== PROVIDED INFORMATION ==
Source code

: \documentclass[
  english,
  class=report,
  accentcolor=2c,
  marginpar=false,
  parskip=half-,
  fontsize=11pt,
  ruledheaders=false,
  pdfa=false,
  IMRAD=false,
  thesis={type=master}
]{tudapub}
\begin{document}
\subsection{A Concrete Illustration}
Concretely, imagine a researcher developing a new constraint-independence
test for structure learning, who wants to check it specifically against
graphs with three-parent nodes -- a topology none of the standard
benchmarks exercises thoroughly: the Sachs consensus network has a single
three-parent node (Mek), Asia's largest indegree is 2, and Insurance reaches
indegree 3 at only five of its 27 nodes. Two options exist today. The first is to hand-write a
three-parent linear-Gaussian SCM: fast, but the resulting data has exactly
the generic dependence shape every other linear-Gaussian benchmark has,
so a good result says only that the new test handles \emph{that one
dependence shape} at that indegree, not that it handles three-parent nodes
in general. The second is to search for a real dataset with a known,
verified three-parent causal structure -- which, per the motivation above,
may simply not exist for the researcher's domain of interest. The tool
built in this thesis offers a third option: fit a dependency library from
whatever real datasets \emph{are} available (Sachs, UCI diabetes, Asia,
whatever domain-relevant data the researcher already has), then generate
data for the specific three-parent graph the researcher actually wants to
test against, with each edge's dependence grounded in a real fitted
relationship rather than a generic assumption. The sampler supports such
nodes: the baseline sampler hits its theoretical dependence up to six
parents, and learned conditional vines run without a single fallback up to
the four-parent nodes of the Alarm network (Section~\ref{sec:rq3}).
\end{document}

== TASK DESCRIPTION ==
Wherever a line of the listing above contains the string "shape", copy that line.

== YOUR SOLUTION ==
the generic dependence shape every other linear-Gaussian benchmark has,
dependence shape} at that indegree, not that it handles three-parent nodes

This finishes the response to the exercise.